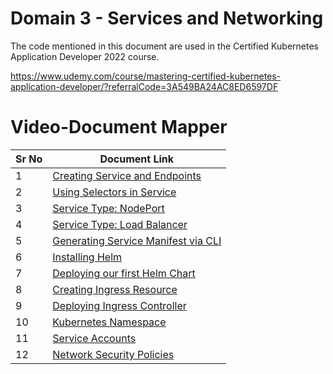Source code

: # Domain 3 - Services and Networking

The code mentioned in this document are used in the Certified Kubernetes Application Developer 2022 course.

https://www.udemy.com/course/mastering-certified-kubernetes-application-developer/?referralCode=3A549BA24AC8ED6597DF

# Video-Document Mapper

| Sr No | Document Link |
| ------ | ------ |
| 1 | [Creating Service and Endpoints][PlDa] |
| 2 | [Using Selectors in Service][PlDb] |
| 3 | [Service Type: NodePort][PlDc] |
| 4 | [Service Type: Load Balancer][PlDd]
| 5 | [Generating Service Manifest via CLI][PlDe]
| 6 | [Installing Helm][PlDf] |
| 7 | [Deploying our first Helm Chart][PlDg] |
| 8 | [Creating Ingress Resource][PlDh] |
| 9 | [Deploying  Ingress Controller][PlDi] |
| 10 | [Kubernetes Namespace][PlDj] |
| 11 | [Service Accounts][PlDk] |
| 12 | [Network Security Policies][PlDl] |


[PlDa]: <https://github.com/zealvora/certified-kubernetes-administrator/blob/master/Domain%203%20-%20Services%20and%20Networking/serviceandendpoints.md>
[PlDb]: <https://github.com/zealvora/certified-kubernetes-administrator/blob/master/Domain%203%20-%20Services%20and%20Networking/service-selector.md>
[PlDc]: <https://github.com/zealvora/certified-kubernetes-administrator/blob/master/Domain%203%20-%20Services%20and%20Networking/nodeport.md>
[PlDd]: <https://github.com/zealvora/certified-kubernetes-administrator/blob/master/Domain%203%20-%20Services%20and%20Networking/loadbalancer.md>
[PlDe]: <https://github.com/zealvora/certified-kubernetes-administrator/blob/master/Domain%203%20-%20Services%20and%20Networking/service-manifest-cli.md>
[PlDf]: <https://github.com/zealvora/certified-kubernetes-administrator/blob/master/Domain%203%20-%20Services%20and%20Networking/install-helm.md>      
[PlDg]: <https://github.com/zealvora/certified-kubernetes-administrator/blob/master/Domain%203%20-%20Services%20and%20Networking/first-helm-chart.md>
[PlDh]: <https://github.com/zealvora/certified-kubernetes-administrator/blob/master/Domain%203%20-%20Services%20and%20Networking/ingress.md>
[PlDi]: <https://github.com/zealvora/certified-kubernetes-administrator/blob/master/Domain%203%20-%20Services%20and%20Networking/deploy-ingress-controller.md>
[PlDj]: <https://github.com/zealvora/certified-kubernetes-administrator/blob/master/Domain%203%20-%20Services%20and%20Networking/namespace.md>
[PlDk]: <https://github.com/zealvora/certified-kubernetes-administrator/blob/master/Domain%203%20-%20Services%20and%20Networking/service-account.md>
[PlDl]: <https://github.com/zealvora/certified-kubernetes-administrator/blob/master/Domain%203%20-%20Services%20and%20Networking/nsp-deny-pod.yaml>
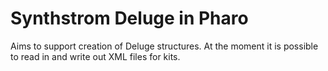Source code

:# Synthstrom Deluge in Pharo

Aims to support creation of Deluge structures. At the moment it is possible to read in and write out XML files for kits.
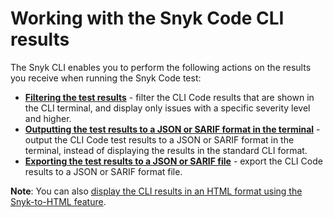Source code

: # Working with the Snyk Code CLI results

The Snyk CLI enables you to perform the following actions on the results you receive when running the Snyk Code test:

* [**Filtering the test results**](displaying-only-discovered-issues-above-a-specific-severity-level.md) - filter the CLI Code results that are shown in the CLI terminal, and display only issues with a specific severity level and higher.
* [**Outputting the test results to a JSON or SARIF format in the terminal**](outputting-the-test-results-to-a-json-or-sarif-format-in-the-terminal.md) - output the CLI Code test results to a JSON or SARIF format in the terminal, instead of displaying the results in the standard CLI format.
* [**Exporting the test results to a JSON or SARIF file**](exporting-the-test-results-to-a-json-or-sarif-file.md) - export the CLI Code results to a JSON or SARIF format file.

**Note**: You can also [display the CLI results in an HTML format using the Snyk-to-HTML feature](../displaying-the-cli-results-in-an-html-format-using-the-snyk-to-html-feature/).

┄┄┄┄┄┄┄┄┄┄┄┄┄┄┄┄┄┄┄┄

EXERCISE BRIEF — Which lines run from the one containing "The Snyk CLI" to the end of the data? Output them exactly, with nothing added.

WRITTEN SOLUTION —
The Snyk CLI enables you to perform the following actions on the results you receive when running the Snyk Code test:

* [**Filtering the test results**](displaying-only-discovered-issues-above-a-specific-severity-level.md) - filter the CLI Code results that are shown in the CLI terminal, and display only issues with a specific severity level and higher.
* [**Outputting the test results to a JSON or SARIF format in the terminal**](outputting-the-test-results-to-a-json-or-sarif-format-in-the-terminal.md) - output the CLI Code test results to a JSON or SARIF format in the terminal, instead of displaying the results in the standard CLI format.
* [**Exporting the test results to a JSON or SARIF file**](exporting-the-test-results-to-a-json-or-sarif-file.md) - export the CLI Code results to a JSON or SARIF format file.

**Note**: You can also [display the CLI results in an HTML format using the Snyk-to-HTML feature](../displaying-the-cli-results-in-an-html-format-using-the-snyk-to-html-feature/).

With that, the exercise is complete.